Task instructions -
Transcribe the stretch of entries below from the line with "CFBundleTypeRole: Editor, Viewer, Shell, QLGenerator, None." through the line with "UTTypeTagSpecification: Multiple types", exactly and with both ends included; leave out all other lines.
[Recorded information — start]
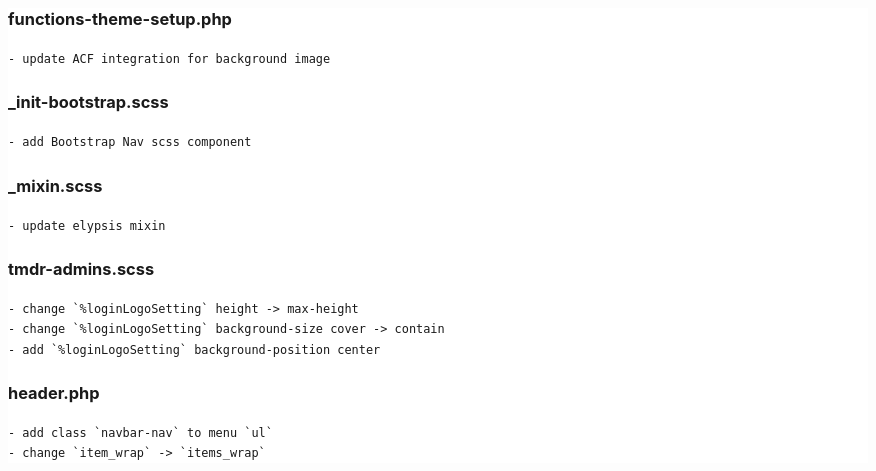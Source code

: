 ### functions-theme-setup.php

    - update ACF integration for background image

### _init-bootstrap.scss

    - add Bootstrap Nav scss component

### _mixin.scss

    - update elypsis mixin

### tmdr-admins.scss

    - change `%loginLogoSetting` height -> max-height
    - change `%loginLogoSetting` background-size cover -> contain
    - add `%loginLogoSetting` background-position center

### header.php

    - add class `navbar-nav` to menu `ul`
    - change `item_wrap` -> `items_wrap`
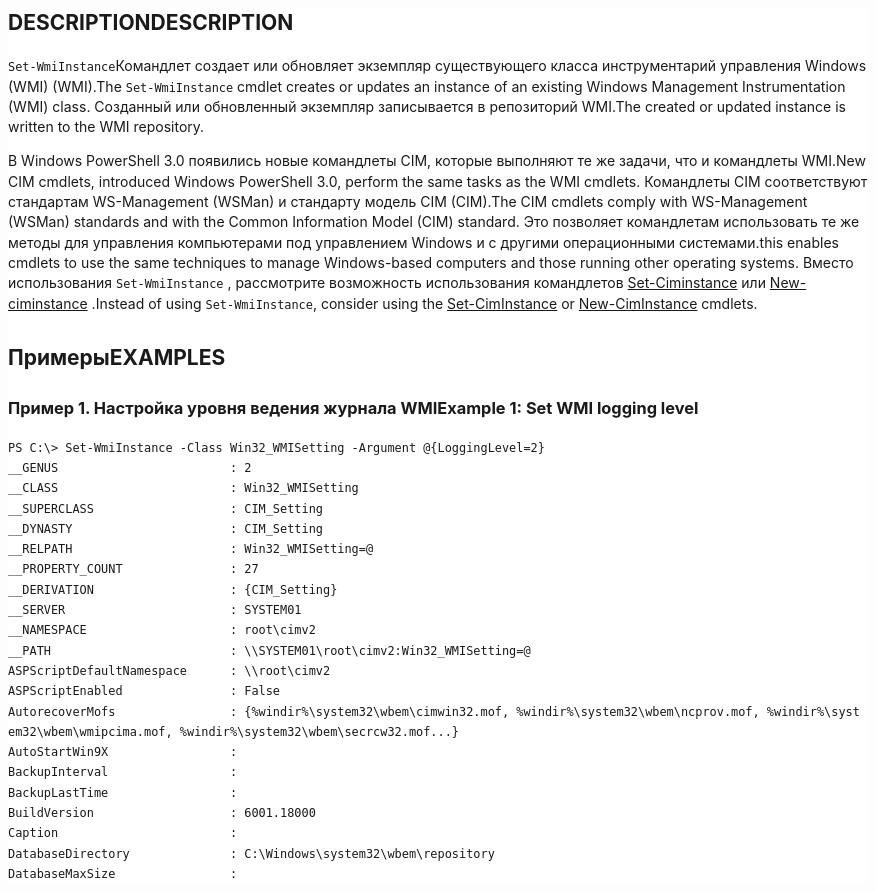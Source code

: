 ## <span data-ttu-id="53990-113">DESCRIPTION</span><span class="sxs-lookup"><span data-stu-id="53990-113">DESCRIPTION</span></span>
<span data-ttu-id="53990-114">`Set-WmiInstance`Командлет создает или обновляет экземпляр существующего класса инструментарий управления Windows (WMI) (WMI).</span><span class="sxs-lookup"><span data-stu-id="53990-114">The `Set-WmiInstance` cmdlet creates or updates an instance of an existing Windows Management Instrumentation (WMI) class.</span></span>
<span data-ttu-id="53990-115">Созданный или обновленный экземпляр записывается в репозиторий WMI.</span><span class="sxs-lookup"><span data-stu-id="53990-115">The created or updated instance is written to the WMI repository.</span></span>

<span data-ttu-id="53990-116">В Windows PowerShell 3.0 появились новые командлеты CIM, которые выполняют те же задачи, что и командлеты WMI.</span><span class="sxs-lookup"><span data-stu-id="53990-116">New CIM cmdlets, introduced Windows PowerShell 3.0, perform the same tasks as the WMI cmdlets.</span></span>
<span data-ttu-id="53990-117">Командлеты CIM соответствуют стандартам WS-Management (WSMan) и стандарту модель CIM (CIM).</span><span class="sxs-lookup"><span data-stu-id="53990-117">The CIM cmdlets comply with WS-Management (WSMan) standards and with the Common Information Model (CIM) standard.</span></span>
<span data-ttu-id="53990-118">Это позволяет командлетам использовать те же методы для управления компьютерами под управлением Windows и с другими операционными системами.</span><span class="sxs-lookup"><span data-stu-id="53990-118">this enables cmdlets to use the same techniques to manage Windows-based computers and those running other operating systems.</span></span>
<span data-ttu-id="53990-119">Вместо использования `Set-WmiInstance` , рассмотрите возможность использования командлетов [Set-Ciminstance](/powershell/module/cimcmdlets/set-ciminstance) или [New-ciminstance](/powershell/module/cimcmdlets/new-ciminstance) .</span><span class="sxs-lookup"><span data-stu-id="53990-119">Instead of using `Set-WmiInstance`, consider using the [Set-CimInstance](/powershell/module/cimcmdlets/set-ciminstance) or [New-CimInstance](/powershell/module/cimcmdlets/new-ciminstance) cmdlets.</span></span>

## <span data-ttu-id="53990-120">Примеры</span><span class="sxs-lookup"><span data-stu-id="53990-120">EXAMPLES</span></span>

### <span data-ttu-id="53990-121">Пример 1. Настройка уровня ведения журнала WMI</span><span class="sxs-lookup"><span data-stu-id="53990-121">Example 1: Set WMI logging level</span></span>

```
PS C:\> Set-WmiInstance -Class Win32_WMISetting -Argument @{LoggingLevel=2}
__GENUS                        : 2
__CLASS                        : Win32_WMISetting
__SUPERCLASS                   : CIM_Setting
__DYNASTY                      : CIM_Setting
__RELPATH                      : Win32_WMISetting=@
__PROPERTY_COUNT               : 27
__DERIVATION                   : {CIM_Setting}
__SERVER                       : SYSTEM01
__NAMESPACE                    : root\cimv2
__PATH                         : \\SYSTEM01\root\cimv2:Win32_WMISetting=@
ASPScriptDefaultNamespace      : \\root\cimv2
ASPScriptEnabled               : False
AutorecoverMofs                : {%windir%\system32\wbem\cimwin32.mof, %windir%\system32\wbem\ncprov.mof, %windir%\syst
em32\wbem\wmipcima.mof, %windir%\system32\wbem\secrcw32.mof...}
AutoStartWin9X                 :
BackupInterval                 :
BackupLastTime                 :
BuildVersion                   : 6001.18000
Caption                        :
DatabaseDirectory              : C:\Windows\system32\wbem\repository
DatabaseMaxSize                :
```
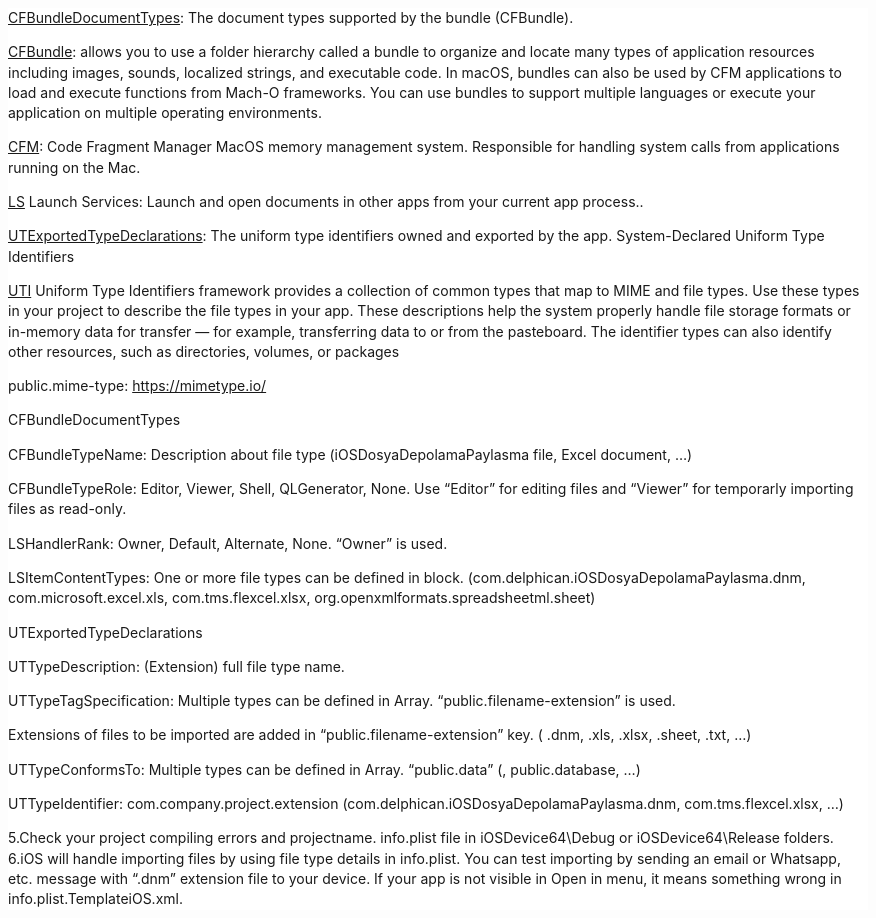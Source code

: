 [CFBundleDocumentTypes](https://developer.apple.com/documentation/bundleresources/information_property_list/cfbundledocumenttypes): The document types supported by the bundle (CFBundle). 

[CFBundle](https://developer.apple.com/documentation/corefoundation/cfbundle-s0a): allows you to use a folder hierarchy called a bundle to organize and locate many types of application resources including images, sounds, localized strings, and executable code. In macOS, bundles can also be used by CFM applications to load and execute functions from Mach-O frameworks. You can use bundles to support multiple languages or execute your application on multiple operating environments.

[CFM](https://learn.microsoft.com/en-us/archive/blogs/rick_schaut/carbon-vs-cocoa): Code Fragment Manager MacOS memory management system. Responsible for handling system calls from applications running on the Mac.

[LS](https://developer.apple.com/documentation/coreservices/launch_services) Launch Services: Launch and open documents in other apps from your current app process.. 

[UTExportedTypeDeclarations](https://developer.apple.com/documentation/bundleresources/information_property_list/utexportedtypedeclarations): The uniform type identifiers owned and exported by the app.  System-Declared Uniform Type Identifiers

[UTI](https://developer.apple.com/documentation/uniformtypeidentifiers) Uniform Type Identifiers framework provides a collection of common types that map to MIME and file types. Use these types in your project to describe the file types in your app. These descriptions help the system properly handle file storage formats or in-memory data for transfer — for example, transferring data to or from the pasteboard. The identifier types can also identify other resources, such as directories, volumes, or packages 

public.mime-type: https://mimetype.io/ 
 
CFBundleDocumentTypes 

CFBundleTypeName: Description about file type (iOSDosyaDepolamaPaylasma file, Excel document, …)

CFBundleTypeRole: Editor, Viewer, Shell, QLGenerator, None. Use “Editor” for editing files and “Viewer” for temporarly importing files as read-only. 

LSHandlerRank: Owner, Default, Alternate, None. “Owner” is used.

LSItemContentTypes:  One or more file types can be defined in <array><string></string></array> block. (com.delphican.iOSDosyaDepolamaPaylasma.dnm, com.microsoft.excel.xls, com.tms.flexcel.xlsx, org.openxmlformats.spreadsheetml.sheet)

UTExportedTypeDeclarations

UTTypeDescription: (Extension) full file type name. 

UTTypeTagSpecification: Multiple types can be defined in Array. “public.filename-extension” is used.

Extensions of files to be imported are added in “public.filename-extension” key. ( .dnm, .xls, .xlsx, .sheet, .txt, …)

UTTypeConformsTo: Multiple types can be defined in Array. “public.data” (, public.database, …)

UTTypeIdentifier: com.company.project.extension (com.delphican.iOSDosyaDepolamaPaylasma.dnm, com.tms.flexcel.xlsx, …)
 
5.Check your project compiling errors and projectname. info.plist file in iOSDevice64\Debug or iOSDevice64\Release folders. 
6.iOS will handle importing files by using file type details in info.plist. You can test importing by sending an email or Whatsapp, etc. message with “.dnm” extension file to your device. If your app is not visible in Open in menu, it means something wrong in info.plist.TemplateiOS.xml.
[Recorded information — finish]
Exercise response -
CFBundleTypeRole: Editor, Viewer, Shell, QLGenerator, None. Use “Editor” for editing files and “Viewer” for temporarly importing files as read-only. 

LSHandlerRank: Owner, Default, Alternate, None. “Owner” is used.

LSItemContentTypes:  One or more file types can be defined in <array><string></string></array> block. (com.delphican.iOSDosyaDepolamaPaylasma.dnm, com.microsoft.excel.xls, com.tms.flexcel.xlsx, org.openxmlformats.spreadsheetml.sheet)

UTExportedTypeDeclarations

UTTypeDescription: (Extension) full file type name. 

UTTypeTagSpecification: Multiple types can be defined in Array. “public.filename-extension” is used.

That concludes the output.